- What the task asks
Would you filter the listing below so that only lines with the word "module" remain?

════════════════

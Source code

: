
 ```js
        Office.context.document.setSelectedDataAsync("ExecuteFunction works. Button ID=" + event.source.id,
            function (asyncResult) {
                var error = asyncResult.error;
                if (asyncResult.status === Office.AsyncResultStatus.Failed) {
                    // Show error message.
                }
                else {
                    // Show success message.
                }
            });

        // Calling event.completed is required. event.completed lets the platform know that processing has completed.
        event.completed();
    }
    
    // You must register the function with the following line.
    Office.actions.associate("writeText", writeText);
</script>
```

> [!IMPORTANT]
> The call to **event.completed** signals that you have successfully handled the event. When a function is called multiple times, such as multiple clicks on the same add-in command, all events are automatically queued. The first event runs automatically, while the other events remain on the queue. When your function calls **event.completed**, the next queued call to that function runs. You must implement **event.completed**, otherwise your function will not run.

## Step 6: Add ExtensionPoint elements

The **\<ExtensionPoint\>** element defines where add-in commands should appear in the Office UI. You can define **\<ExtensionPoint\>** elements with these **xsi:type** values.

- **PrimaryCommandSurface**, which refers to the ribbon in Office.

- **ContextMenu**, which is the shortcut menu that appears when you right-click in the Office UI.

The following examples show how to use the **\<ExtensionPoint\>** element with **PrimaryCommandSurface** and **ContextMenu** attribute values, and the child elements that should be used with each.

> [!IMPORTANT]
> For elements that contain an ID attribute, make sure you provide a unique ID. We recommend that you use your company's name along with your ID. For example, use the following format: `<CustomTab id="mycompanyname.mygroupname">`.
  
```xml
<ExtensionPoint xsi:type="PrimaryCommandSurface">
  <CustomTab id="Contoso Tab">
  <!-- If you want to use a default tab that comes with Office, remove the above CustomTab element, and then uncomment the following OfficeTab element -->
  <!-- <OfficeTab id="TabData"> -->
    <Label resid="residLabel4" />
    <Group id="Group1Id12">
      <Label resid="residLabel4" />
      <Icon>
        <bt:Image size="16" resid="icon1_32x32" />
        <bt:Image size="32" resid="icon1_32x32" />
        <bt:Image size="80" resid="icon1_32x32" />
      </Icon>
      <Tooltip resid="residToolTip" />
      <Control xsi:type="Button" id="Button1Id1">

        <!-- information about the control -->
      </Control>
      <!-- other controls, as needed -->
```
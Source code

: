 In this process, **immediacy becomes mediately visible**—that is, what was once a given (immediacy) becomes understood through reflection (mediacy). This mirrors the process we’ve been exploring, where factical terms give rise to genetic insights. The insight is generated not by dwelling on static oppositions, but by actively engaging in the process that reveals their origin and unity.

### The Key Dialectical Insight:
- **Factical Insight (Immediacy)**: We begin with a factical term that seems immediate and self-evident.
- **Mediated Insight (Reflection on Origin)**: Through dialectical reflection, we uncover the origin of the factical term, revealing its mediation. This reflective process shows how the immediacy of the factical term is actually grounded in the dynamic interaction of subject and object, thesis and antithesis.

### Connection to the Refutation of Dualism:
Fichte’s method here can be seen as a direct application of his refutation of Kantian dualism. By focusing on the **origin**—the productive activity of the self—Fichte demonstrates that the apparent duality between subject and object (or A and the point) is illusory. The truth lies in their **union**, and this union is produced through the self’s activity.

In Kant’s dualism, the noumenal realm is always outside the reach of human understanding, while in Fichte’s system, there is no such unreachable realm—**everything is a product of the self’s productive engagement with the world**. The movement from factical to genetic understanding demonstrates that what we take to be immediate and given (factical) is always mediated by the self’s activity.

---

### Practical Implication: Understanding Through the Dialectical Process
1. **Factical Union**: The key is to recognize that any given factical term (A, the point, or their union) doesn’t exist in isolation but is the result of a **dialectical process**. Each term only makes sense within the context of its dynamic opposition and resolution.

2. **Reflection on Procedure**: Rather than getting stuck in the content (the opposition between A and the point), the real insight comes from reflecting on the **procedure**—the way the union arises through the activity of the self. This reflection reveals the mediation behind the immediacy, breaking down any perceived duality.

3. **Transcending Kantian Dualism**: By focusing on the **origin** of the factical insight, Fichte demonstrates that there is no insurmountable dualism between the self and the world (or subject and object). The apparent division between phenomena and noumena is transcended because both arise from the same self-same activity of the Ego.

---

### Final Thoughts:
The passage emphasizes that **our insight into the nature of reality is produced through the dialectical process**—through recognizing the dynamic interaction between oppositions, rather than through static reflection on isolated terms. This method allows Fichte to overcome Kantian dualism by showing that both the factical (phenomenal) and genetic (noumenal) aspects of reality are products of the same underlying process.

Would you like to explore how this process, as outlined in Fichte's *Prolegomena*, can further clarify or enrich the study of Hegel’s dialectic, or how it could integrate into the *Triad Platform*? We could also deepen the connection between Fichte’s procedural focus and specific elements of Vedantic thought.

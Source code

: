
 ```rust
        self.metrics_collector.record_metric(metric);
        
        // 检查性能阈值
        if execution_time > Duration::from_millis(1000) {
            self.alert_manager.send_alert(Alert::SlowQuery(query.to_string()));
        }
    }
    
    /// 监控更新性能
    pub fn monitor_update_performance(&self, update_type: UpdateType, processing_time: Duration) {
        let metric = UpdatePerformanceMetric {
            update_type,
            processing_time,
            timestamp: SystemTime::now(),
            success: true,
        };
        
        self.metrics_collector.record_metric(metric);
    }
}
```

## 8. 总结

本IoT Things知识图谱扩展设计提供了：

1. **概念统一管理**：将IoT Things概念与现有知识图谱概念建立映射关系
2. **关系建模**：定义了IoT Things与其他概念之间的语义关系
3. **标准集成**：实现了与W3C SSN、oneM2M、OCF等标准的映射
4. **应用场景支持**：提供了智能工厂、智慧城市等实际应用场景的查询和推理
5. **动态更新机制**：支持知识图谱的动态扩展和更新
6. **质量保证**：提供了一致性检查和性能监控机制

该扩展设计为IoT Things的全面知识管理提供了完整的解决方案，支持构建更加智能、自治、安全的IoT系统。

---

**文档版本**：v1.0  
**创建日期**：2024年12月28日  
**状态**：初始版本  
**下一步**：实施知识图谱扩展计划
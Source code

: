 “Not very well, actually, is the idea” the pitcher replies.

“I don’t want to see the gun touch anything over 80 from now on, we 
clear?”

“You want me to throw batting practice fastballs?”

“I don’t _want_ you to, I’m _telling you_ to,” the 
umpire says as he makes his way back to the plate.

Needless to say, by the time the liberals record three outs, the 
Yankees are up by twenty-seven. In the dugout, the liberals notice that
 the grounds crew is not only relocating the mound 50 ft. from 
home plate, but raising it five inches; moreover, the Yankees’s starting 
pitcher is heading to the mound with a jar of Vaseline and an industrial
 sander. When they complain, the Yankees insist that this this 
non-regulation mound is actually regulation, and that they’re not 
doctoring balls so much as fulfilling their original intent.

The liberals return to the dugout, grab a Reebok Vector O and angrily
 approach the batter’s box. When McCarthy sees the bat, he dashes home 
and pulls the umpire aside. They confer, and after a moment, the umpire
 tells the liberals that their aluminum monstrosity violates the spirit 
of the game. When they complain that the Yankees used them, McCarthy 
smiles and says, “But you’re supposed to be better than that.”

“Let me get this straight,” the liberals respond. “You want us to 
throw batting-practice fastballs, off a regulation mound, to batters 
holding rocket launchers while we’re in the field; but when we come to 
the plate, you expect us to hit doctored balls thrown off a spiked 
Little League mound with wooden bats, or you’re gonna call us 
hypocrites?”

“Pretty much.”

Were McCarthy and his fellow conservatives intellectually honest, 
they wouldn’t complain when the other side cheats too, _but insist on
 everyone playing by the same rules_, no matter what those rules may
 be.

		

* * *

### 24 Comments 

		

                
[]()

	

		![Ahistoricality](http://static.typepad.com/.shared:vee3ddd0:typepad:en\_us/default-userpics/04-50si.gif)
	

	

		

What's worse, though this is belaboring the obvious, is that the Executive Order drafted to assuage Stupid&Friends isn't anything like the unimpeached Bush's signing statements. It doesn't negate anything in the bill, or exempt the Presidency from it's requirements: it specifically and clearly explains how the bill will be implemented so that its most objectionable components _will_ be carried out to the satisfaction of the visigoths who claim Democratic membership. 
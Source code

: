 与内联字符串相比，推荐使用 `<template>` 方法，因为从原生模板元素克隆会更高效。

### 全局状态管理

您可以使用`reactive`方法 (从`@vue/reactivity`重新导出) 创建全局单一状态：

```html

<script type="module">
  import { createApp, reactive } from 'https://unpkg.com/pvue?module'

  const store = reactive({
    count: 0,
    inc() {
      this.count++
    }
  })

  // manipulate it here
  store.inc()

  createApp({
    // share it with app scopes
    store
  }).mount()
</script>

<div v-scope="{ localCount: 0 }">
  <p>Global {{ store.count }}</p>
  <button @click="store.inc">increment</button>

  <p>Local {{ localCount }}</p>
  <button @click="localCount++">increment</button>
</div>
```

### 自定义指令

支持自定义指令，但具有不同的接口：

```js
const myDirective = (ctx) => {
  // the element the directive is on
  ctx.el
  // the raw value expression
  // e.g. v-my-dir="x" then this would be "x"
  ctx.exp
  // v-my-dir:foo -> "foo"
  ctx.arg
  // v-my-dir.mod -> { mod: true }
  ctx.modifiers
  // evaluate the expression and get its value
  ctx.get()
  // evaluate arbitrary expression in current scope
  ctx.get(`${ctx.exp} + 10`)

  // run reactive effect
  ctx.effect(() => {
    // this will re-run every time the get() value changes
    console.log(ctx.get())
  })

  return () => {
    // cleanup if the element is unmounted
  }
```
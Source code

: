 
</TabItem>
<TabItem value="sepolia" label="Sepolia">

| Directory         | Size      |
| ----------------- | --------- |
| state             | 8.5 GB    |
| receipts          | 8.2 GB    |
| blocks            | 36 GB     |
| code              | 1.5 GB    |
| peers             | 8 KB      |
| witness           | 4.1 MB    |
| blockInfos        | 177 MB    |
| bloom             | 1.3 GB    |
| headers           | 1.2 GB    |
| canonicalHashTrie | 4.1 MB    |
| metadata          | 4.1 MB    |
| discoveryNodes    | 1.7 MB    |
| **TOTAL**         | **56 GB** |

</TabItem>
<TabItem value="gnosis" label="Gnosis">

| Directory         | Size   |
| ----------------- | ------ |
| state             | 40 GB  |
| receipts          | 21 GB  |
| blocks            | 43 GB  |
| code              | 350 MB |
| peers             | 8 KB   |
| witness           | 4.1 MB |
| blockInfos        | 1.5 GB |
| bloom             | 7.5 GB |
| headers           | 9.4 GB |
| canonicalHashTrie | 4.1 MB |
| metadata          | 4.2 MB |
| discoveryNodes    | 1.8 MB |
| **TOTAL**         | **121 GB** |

════════════════

- Final answer
<script type="module">
  import { createApp, reactive } from 'https://unpkg.com/pvue?module'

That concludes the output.